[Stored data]
· · · ·

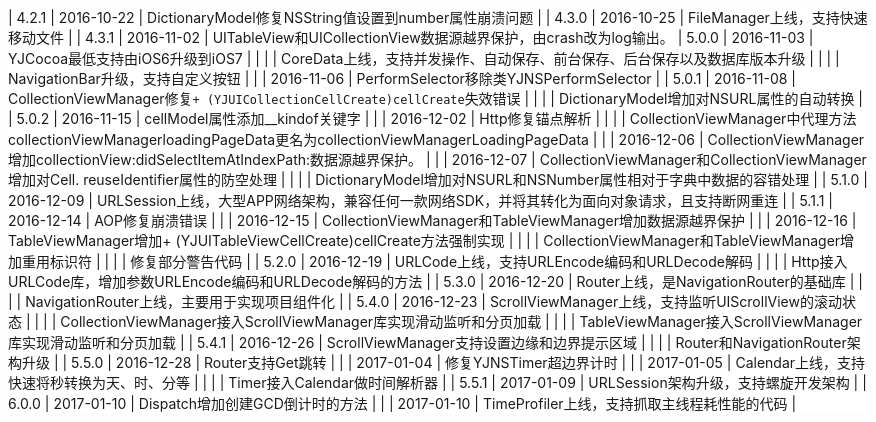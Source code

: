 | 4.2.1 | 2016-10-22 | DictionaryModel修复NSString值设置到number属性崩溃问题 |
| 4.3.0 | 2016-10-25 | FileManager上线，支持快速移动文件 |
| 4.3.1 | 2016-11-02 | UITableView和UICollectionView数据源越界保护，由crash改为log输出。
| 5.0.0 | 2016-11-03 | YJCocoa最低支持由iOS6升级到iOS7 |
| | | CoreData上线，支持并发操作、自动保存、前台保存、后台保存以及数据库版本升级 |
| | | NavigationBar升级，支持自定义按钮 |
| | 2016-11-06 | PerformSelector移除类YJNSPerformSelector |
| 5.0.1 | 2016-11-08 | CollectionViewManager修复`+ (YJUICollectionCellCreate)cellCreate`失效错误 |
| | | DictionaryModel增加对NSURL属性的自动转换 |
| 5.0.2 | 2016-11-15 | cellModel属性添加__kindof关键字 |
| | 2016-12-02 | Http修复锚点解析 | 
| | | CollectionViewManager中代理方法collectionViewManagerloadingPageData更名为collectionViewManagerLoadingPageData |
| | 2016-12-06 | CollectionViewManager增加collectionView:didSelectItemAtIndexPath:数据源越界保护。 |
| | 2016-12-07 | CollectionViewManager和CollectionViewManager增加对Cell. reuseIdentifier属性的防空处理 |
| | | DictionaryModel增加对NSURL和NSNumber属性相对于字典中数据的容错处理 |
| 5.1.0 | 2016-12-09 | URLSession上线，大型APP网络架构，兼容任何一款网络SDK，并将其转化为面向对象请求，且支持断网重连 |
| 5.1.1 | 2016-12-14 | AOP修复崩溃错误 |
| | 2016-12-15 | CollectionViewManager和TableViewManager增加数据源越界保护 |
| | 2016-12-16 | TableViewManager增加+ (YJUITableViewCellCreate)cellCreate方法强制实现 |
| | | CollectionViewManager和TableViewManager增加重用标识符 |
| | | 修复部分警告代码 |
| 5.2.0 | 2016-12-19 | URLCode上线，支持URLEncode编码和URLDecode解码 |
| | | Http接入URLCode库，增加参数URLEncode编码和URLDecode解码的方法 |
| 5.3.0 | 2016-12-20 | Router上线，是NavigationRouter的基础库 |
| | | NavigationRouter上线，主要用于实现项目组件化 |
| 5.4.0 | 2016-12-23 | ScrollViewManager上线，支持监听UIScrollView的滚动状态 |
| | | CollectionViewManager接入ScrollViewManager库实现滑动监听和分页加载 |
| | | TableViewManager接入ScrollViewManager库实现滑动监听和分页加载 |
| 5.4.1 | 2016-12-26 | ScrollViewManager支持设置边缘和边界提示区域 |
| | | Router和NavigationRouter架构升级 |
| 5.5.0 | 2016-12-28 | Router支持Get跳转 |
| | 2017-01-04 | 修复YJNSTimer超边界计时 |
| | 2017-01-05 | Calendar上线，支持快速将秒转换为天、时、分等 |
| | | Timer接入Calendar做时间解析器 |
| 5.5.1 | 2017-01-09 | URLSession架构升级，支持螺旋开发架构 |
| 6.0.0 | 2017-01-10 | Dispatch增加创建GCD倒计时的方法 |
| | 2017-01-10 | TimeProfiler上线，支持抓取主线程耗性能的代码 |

· · · ·

ABOUT THIS EXERCISE | Your copy should match the entries exactly, minus the pictures.

RESPONSE |
Source code

: | 4.2.1 | 2016-10-22 | DictionaryModel修复NSString值设置到number属性崩溃问题 |
| 4.3.0 | 2016-10-25 | FileManager上线，支持快速移动文件 |
| 4.3.1 | 2016-11-02 | UITableView和UICollectionView数据源越界保护，由crash改为log输出。
| 5.0.0 | 2016-11-03 | YJCocoa最低支持由iOS6升级到iOS7 |
| | | CoreData上线，支持并发操作、自动保存、前台保存、后台保存以及数据库版本升级 |
| | | NavigationBar升级，支持自定义按钮 |
| | 2016-11-06 | PerformSelector移除类YJNSPerformSelector |
| 5.0.1 | 2016-11-08 | CollectionViewManager修复`+ (YJUICollectionCellCreate)cellCreate`失效错误 |
| | | DictionaryModel增加对NSURL属性的自动转换 |
| 5.0.2 | 2016-11-15 | cellModel属性添加__kindof关键字 |
| | 2016-12-02 | Http修复锚点解析 | 
| | | CollectionViewManager中代理方法collectionViewManagerloadingPageData更名为collectionViewManagerLoadingPageData |
| | 2016-12-06 | CollectionViewManager增加collectionView:didSelectItemAtIndexPath:数据源越界保护。 |
| | 2016-12-07 | CollectionViewManager和CollectionViewManager增加对Cell. reuseIdentifier属性的防空处理 |
| | | DictionaryModel增加对NSURL和NSNumber属性相对于字典中数据的容错处理 |
| 5.1.0 | 2016-12-09 | URLSession上线，大型APP网络架构，兼容任何一款网络SDK，并将其转化为面向对象请求，且支持断网重连 |
| 5.1.1 | 2016-12-14 | AOP修复崩溃错误 |
| | 2016-12-15 | CollectionViewManager和TableViewManager增加数据源越界保护 |
| | 2016-12-16 | TableViewManager增加+ (YJUITableViewCellCreate)cellCreate方法强制实现 |
| | | CollectionViewManager和TableViewManager增加重用标识符 |
| | | 修复部分警告代码 |
| 5.2.0 | 2016-12-19 | URLCode上线，支持URLEncode编码和URLDecode解码 |
| | | Http接入URLCode库，增加参数URLEncode编码和URLDecode解码的方法 |
| 5.3.0 | 2016-12-20 | Router上线，是NavigationRouter的基础库 |
| | | NavigationRouter上线，主要用于实现项目组件化 |
| 5.4.0 | 2016-12-23 | ScrollViewManager上线，支持监听UIScrollView的滚动状态 |
| | | CollectionViewManager接入ScrollViewManager库实现滑动监听和分页加载 |
| | | TableViewManager接入ScrollViewManager库实现滑动监听和分页加载 |
| 5.4.1 | 2016-12-26 | ScrollViewManager支持设置边缘和边界提示区域 |
| | | Router和NavigationRouter架构升级 |
| 5.5.0 | 2016-12-28 | Router支持Get跳转 |
| | 2017-01-04 | 修复YJNSTimer超边界计时 |
| | 2017-01-05 | Calendar上线，支持快速将秒转换为天、时、分等 |
| | | Timer接入Calendar做时间解析器 |
| 5.5.1 | 2017-01-09 | URLSession架构升级，支持螺旋开发架构 |
| 6.0.0 | 2017-01-10 | Dispatch增加创建GCD倒计时的方法 |
| | 2017-01-10 | TimeProfiler上线，支持抓取主线程耗性能的代码 |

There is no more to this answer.